++++ DATA EXCERPTS ++++

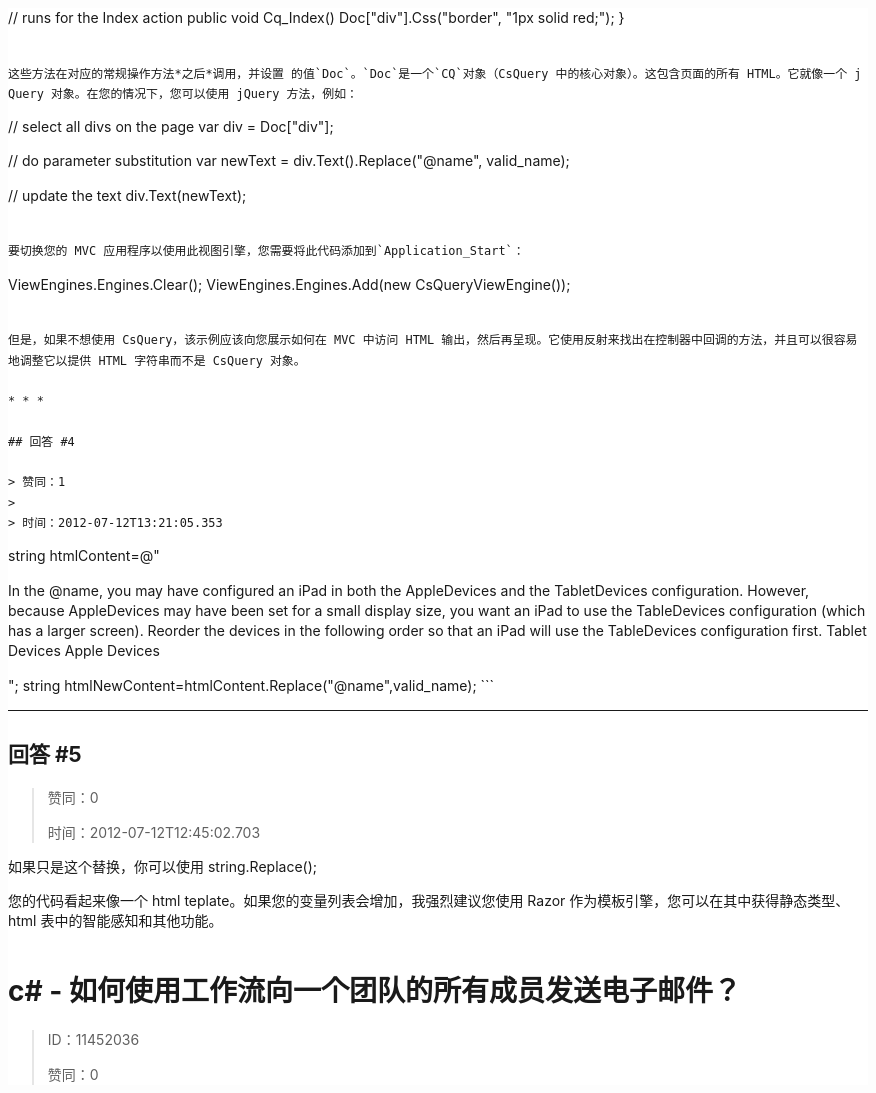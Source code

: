// runs for the Index action
public void Cq_Index()
    Doc["div"].Css("border", "1px solid red;");
} 
```

这些方法在对应的常规操作方法*之后*调用，并设置 的值`Doc`。`Doc`是一个`CQ`对象（CsQuery 中的核心对象）。这包含页面的所有 HTML。它就像一个 jQuery 对象。在您的情况下，您可以使用 jQuery 方法，例如：

```
// select all divs on the page
var div = Doc["div"];

// do parameter substitution
var newText = div.Text().Replace("@name", valid_name);

// update the text
div.Text(newText); 
```

要切换您的 MVC 应用程序以使用此视图引擎，您需要将此代码添加到`Application_Start`：

```
ViewEngines.Engines.Clear();
ViewEngines.Engines.Add(new CsQueryViewEngine()); 
```

但是，如果不想使用 CsQuery，该示例应该向您展示如何在 MVC 中访问 HTML 输出，然后再呈现。它使用反射来找出在控制器中回调的方法，并且可以很容易地调整它以提供 HTML 字符串而不是 CsQuery 对象。

* * *

## 回答 #4

> 赞同：1
> 
> 时间：2012-07-12T13:21:05.353

```
string htmlContent=@"<div>In the @name, you may have configured an iPad in both the AppleDevices and the TabletDevices configuration. However, because AppleDevices may have been set for a small display size, you want an iPad to use the TableDevices configuration (which has a larger screen). Reorder the devices in the following order so that an iPad will use the TableDevices configuration first.
Tablet Devices
Apple Devices
</div>";
string htmlNewContent=htmlContent.Replace("@name",valid_name); 
```

* * *

## 回答 #5

> 赞同：0
> 
> 时间：2012-07-12T12:45:02.703

如果只是这个替换，你可以使用 string.Replace();

您的代码看起来像一个 html teplate。如果您的变量列表会增加，我强烈建议您使用 Razor 作为模板引擎，您可以在其中获得静态类型、html 表中的智能感知和其他功能。

# c# - 如何使用工作流向一个团队的所有成员发送电子邮件？

> ID：11452036
> 
> 赞同：0
```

++++

Could you write out the records exactly while omitting every picture?

Source code

:// runs for the Index action
public void Cq_Index()
    Doc["div"].Css("border", "1px solid red;");
} 
```

这些方法在对应的常规操作方法*之后*调用，并设置 的值`Doc`。`Doc`是一个`CQ`对象（CsQuery 中的核心对象）。这包含页面的所有 HTML。它就像一个 jQuery 对象。在您的情况下，您可以使用 jQuery 方法，例如：

```
// select all divs on the page
var div = Doc["div"];

// do parameter substitution
var newText = div.Text().Replace("@name", valid_name);

// update the text
div.Text(newText); 
```

要切换您的 MVC 应用程序以使用此视图引擎，您需要将此代码添加到`Application_Start`：

```
ViewEngines.Engines.Clear();
ViewEngines.Engines.Add(new CsQueryViewEngine()); 
```

但是，如果不想使用 CsQuery，该示例应该向您展示如何在 MVC 中访问 HTML 输出，然后再呈现。它使用反射来找出在控制器中回调的方法，并且可以很容易地调整它以提供 HTML 字符串而不是 CsQuery 对象。

* * *

## 回答 #4

> 赞同：1
> 
> 时间：2012-07-12T13:21:05.353

```
string htmlContent=@"<div>In the @name, you may have configured an iPad in both the AppleDevices and the TabletDevices configuration. However, because AppleDevices may have been set for a small display size, you want an iPad to use the TableDevices configuration (which has a larger screen). Reorder the devices in the following order so that an iPad will use the TableDevices configuration first.
Tablet Devices
Apple Devices
</div>";
string htmlNewContent=htmlContent.Replace("@name",valid_name); 
```

* * *

## 回答 #5

> 赞同：0
> 
> 时间：2012-07-12T12:45:02.703

如果只是这个替换，你可以使用 string.Replace();

您的代码看起来像一个 html teplate。如果您的变量列表会增加，我强烈建议您使用 Razor 作为模板引擎，您可以在其中获得静态类型、html 表中的智能感知和其他功能。

# c# - 如何使用工作流向一个团队的所有成员发送电子邮件？

> ID：11452036
> 
> 赞同：0
```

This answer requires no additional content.